◆ Directions for this task ◆
Report how many lines of the records below include the word "Running". Give nothing but the number.

◆ Data ◆
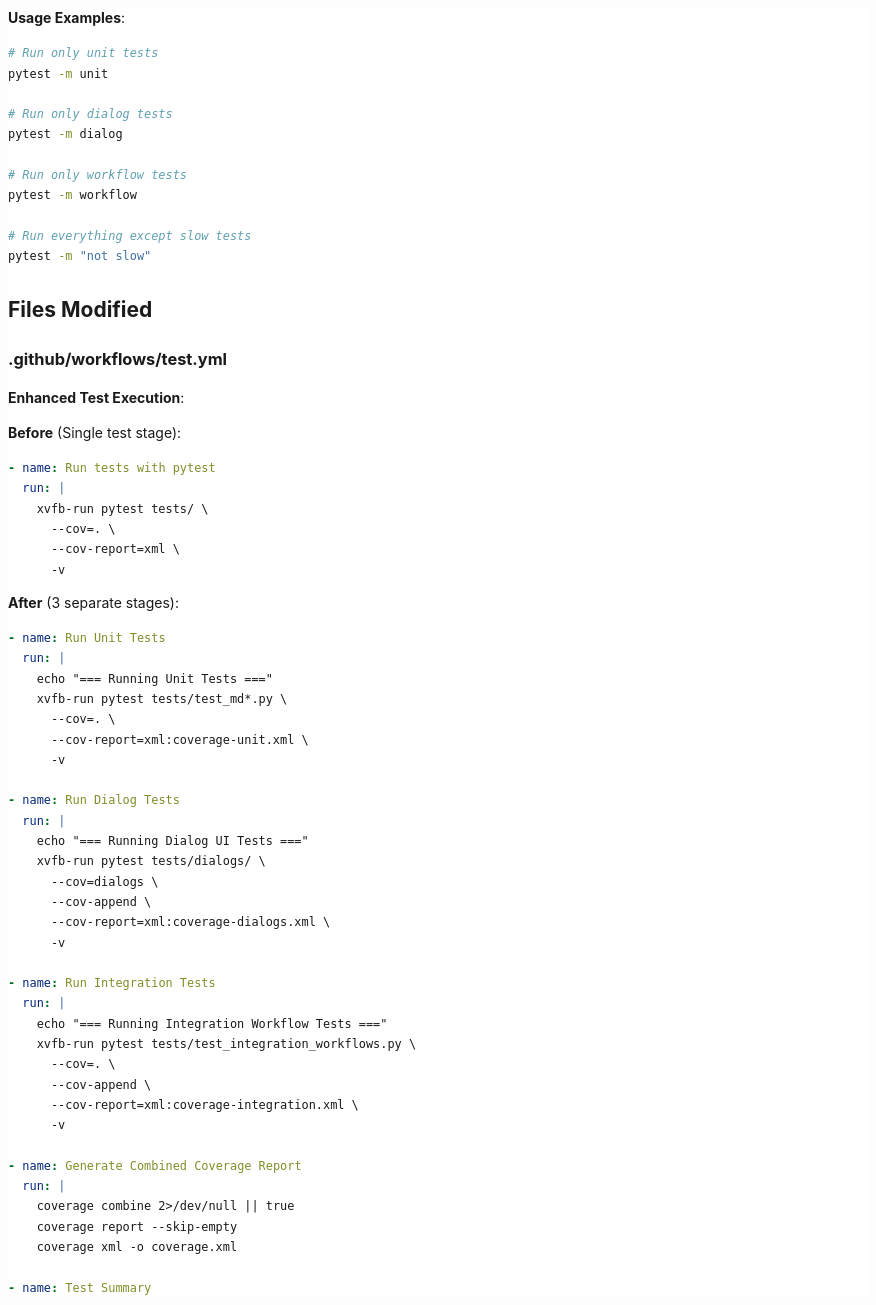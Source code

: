 **Usage Examples**:
```bash
# Run only unit tests
pytest -m unit

# Run only dialog tests
pytest -m dialog

# Run only workflow tests
pytest -m workflow

# Run everything except slow tests
pytest -m "not slow"
```

## Files Modified

### .github/workflows/test.yml
**Enhanced Test Execution**:

**Before** (Single test stage):
```yaml
- name: Run tests with pytest
  run: |
    xvfb-run pytest tests/ \
      --cov=. \
      --cov-report=xml \
      -v
```

**After** (3 separate stages):
```yaml
- name: Run Unit Tests
  run: |
    echo "=== Running Unit Tests ==="
    xvfb-run pytest tests/test_md*.py \
      --cov=. \
      --cov-report=xml:coverage-unit.xml \
      -v

- name: Run Dialog Tests
  run: |
    echo "=== Running Dialog UI Tests ==="
    xvfb-run pytest tests/dialogs/ \
      --cov=dialogs \
      --cov-append \
      --cov-report=xml:coverage-dialogs.xml \
      -v

- name: Run Integration Tests
  run: |
    echo "=== Running Integration Workflow Tests ==="
    xvfb-run pytest tests/test_integration_workflows.py \
      --cov=. \
      --cov-append \
      --cov-report=xml:coverage-integration.xml \
      -v

- name: Generate Combined Coverage Report
  run: |
    coverage combine 2>/dev/null || true
    coverage report --skip-empty
    coverage xml -o coverage.xml

- name: Test Summary
```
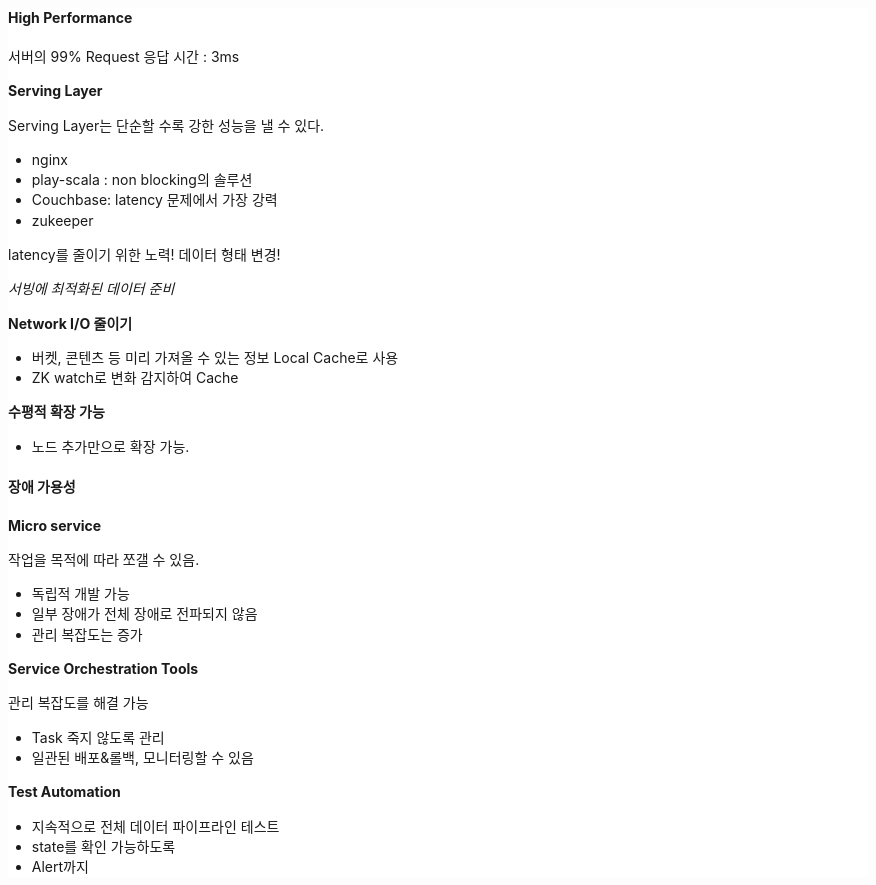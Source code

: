 #### High Performance

서버의 99% Request 응답 시간 : 3ms

**Serving Layer**

Serving Layer는 단순할 수록 강한 성능을 낼 수 있다.

-	nginx
-	play-scala : non blocking의 솔루션
-	Couchbase: latency 문제에서 가장 강력
-	zukeeper

latency를 줄이기 위한 노력! 데이터 형태 변경!

*서빙에 최적화된 데이터 준비*

**Network I/O 줄이기**

-	버켓, 콘텐츠 등 미리 가져올 수 있는 정보 Local Cache로 사용
-	ZK watch로 변화 감지하여 Cache

**수평적 확장 가능**

-	노드 추가만으로 확장 가능.

#### 장애 가용성

**Micro service**

작업을 목적에 따라 쪼갤 수 있음.

-	독립적 개발 가능
-	일부 장애가 전체 장애로 전파되지 않음
-	관리 복잡도는 증가

**Service Orchestration Tools**

관리 복잡도를 해결 가능

-	Task 죽지 않도록 관리
-	일관된 배포&롤백, 모니터링할 수 있음

**Test Automation**

-	지속적으로 전체 데이터 파이프라인 테스트
-	state를 확인 가능하도록
-	Alert까지
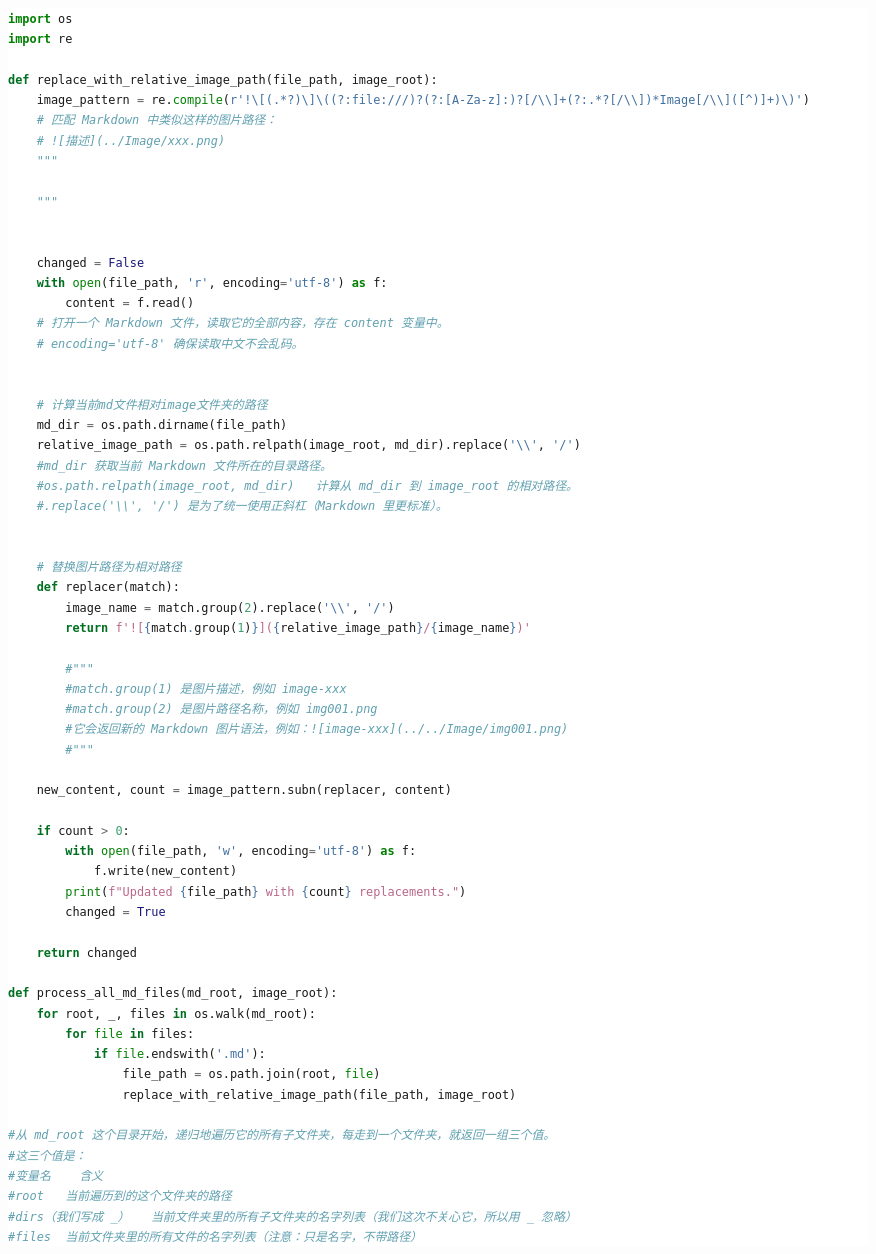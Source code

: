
 ```python
import os
import re

def replace_with_relative_image_path(file_path, image_root):
    image_pattern = re.compile(r'!\[(.*?)\]\((?:file:///)?(?:[A-Za-z]:)?[/\\]+(?:.*?[/\\])*Image[/\\]([^)]+)\)')
    # 匹配 Markdown 中类似这样的图片路径：
    # ![描述](../Image/xxx.png)
    """
    
    """


    changed = False
    with open(file_path, 'r', encoding='utf-8') as f:
        content = f.read()
    # 打开一个 Markdown 文件，读取它的全部内容，存在 content 变量中。
    # encoding='utf-8' 确保读取中文不会乱码。


    # 计算当前md文件相对image文件夹的路径
    md_dir = os.path.dirname(file_path)
    relative_image_path = os.path.relpath(image_root, md_dir).replace('\\', '/')
    #md_dir 获取当前 Markdown 文件所在的目录路径。
    #os.path.relpath(image_root, md_dir)   计算从 md_dir 到 image_root 的相对路径。
    #.replace('\\', '/') 是为了统一使用正斜杠（Markdown 里更标准）。


    # 替换图片路径为相对路径
    def replacer(match):
        image_name = match.group(2).replace('\\', '/')
        return f'![{match.group(1)}]({relative_image_path}/{image_name})'

        #"""
        #match.group(1) 是图片描述，例如 image-xxx
        #match.group(2) 是图片路径名称，例如 img001.png
        #它会返回新的 Markdown 图片语法，例如：![image-xxx](../../Image/img001.png)
        #"""

    new_content, count = image_pattern.subn(replacer, content)

    if count > 0:
        with open(file_path, 'w', encoding='utf-8') as f:
            f.write(new_content)
        print(f"Updated {file_path} with {count} replacements.")
        changed = True

    return changed

def process_all_md_files(md_root, image_root):
    for root, _, files in os.walk(md_root):
        for file in files:
            if file.endswith('.md'):
                file_path = os.path.join(root, file)
                replace_with_relative_image_path(file_path, image_root)
                
#从 md_root 这个目录开始，递归地遍历它的所有子文件夹，每走到一个文件夹，就返回一组三个值。
#这三个值是：
#变量名	含义
#root	当前遍历到的这个文件夹的路径
#dirs（我们写成 _）	当前文件夹里的所有子文件夹的名字列表（我们这次不关心它，所以用 _ 忽略）
#files	当前文件夹里的所有文件的名字列表（注意：只是名字，不带路径）

```
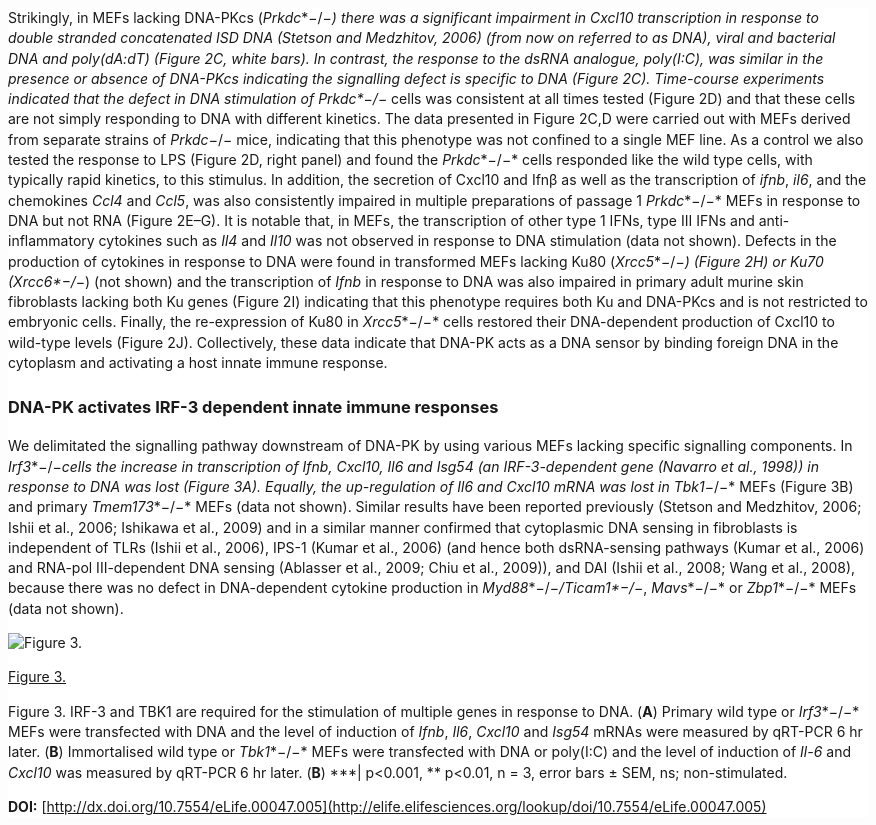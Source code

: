 Strikingly, in MEFs lacking DNA-PKcs (*Prkdc**−/−*) there was a significant impairment in *Cxcl10* transcription in response to double stranded concatenated ISD DNA (Stetson and Medzhitov, 2006) (from now on referred to as DNA), viral and bacterial DNA and poly(dA:dT) (Figure 2C, white bars). In contrast, the response to the dsRNA analogue, poly(I:C), was similar in the presence or absence of DNA-PKcs indicating the signalling defect is specific to DNA (Figure 2C). Time-course experiments indicated that the defect in DNA stimulation of *Prkdc**−/−* cells was consistent at all times tested (Figure 2D) and that these cells are not simply responding to DNA with different kinetics. The data presented in Figure 2C,D were carried out with MEFs derived from separate strains of *Prkdc*−/− mice, indicating that this phenotype was not confined to a single MEF line. As a control we also tested the response to LPS (Figure 2D, right panel) and found the *Prkdc**−/−* cells responded like the wild type cells, with typically rapid kinetics, to this stimulus. In addition, the secretion of Cxcl10 and Ifnβ as well as the transcription of *ifnb*, *il6*, and the chemokines *Ccl4* and *Ccl5*, was also consistently impaired in multiple preparations of passage 1 *Prkdc**−/−* MEFs in response to DNA but not RNA (Figure 2E–G). It is notable that, in MEFs, the transcription of other type 1 IFNs, type III IFNs and anti-inflammatory cytokines such as *Il4* and *Il10* was not observed in response to DNA stimulation (data not shown). Defects in the production of cytokines in response to DNA were found in transformed MEFs lacking Ku80 (*Xrcc5**−/−*) (Figure 2H) or Ku70 (*Xrcc6**−/−*) (not shown) and the transcription of *Ifnb* in response to DNA was also impaired in primary adult murine skin fibroblasts lacking both Ku genes (Figure 2I) indicating that this phenotype requires both Ku and DNA-PKcs and is not restricted to embryonic cells. Finally, the re-expression of Ku80 in *Xrcc5**−/−* cells restored their DNA-dependent production of Cxcl10 to wild-type levels (Figure 2J). Collectively, these data indicate that DNA-PK acts as a DNA sensor by binding foreign DNA in the cytoplasm and activating a host innate immune response.

### DNA-PK activates IRF-3 dependent innate immune responses

We delimitated the signalling pathway downstream of DNA-PK by using various MEFs lacking specific signalling components. In *Irf3**−/−*cells the increase in transcription of *Ifnb*, *Cxcl10*, *Il6* and *Isg54* (an IRF-3-dependent gene (Navarro et al., 1998)) in response to DNA was lost (Figure 3A). Equally, the up-regulation of *Il6* and *Cxcl10* mRNA was lost in *Tbk1**−/−* MEFs (Figure 3B) and primary *Tmem173**−/−* MEFs (data not shown). Similar results have been reported previously (Stetson and Medzhitov, 2006; Ishii et al., 2006; Ishikawa et al., 2009) and in a similar manner confirmed that cytoplasmic DNA sensing in fibroblasts is independent of TLRs (Ishii et al., 2006), IPS-1 (Kumar et al., 2006) (and hence both dsRNA-sensing pathways (Kumar et al., 2006) and RNA-pol III-dependent DNA sensing (Ablasser et al., 2009; Chiu et al., 2009)), and DAI (Ishii et al., 2008; Wang et al., 2008), because there was no defect in DNA-dependent cytokine production in *Myd88**−/−*/*Ticam1**−/−*, *Mavs**−/−* or *Zbp1**−/−* MEFs (data not shown).

![Figure 3.](http://elife.elifesciences.org/content/elife/1/e00047/F3.medium.gif)

[Figure 3.](http://elife.elifesciences.org/content/1/e00047/F3)

Figure 3. IRF-3 and TBK1 are required for the stimulation of multiple genes in response to DNA.
(**A**) Primary wild type or *Irf3**−/−* MEFs were transfected with DNA and the level of induction of *Ifnb*, *Il6*, *Cxcl10* and *Isg54* mRNAs were measured by qRT-PCR 6 hr later. (**B**) Immortalised wild type or *Tbk1**−/−* MEFs were transfected with DNA or poly(I:C) and the level of induction of *Il-6* and *Cxcl10* was measured by qRT-PCR 6 hr later. (**B**) \***| p<0.001, ** p<0.01, n = 3, error bars ± SEM, ns; non-stimulated.

**DOI:** [http://dx.doi.org/10.7554/eLife.00047.005](http://elife.elifesciences.org/lookup/doi/10.7554/eLife.00047.005)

◆ Result ◆
3